REASONS FOR JUDGMENT
Russell J.
I. Introduction:
[1] This appeal addresses a Requirement to Pay (Requirement), issued per subsection 244(1) of the federal Income Tax Act (Act) - a garnishment provision. It was issued to a corporation wholly owned by the tax debtor identified in the Requirement. Does the Requirement apply respecting cash withdrawals made by that tax debtor from his corporation’s bank account?
[2] Subsections 244(1) and (4) and paragraph 227(1)(a) of the Act provide:
Subsection 224(1): [Garnishment] – Where the Minister has knowledge or suspects that a party is, or will be within one year, liable to make a payment to another person who is liable to make a payment under this Act (in this subsection… referred to as the “tax debtor”), the Minister may in writing require the person to pay forthwith, where the monies are immediately payable, and in any other case as and when the monies become payable, the monies otherwise payable to the tax debtor in whole or in part to the Receiver General on account of the tax debtor’s liability under this Act. (underlining added)

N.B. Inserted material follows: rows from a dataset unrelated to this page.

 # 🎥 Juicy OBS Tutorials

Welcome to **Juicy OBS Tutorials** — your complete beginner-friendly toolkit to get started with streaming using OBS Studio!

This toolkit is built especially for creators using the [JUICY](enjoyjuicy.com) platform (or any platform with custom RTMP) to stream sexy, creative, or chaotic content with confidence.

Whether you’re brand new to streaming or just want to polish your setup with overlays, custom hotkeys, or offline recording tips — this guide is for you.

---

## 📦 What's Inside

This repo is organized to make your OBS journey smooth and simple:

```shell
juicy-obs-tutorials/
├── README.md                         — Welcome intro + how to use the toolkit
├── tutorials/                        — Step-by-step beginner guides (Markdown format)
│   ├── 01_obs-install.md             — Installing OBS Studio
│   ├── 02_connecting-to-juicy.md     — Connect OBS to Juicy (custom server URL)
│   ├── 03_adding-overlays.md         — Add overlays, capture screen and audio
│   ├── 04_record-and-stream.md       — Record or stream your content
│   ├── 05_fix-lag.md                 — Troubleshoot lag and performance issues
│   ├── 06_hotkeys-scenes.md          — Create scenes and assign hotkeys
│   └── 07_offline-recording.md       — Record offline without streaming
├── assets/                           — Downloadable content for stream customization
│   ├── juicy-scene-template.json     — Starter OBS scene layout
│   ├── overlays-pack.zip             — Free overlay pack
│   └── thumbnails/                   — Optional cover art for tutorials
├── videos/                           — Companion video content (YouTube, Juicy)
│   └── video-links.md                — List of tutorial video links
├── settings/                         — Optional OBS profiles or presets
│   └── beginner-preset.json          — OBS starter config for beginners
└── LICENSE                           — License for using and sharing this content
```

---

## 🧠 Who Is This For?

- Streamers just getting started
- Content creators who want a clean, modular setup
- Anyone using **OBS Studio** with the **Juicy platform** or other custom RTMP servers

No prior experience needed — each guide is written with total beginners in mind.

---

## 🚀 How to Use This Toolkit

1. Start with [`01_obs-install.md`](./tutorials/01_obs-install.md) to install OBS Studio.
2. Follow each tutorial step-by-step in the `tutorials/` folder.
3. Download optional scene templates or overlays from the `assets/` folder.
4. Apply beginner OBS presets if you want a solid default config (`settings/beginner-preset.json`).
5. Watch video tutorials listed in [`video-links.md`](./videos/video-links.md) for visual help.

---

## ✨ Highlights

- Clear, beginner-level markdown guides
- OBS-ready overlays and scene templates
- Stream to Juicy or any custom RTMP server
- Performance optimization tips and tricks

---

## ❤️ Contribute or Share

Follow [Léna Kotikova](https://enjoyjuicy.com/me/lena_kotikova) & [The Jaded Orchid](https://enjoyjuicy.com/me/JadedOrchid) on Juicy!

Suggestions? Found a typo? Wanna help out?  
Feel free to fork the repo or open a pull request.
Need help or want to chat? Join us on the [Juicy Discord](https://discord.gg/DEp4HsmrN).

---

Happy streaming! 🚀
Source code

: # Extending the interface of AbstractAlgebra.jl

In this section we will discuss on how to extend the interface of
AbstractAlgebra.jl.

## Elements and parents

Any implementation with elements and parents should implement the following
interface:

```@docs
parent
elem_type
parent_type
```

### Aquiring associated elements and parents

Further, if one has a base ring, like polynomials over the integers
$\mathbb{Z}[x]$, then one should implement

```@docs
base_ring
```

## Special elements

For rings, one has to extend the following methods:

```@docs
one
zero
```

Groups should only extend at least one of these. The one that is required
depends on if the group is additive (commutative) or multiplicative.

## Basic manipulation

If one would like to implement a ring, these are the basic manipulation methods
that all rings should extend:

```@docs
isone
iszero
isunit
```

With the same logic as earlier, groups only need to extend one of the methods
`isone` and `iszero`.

Subsection 224(4): [Failure to comply with subsection (1), (1.2) or (3) requirement] – Every person who fails to comply with a requirement under subsection 224(1), 224(1.2) or 224(3) is liable to pay to Her Majesty an amount equal to the amount that the person was required under subsection 224(1), 224(1.2) or 224(3), as the case may be, to pay to the Receiver General. (underlining added)
Paragraph 227(10)(a): [Assessment] - The Minister may at any time assess any amount payable under
(a) subsection…224(4) or 224(4.1)…by a person…
[3] The appellant corporation, 2405124 Ontario Ltd. (240 Ontario), has one Ian Bodnar (IB) as its directing mind, being its president, sole shareholder and sole director. Additionally, IB thinks that he is the only person having signing authority re 240 Ontario’s bank account.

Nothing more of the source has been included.